— What the exercise asks —
Copy the lines below verbatim, beginning with the line that includes "# Waterproofing Methods" and continuing to the end; leave out everything before it.

— Records to use —
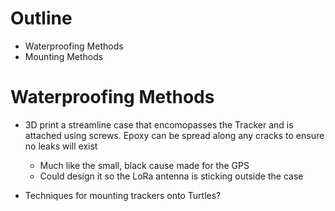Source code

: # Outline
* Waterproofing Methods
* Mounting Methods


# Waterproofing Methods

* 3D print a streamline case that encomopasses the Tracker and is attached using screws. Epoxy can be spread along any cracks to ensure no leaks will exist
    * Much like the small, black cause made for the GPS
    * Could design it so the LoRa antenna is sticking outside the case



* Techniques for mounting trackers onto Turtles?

— Answer section —
# Waterproofing Methods

* 3D print a streamline case that encomopasses the Tracker and is attached using screws. Epoxy can be spread along any cracks to ensure no leaks will exist
    * Much like the small, black cause made for the GPS
    * Could design it so the LoRa antenna is sticking outside the case



* Techniques for mounting trackers onto Turtles?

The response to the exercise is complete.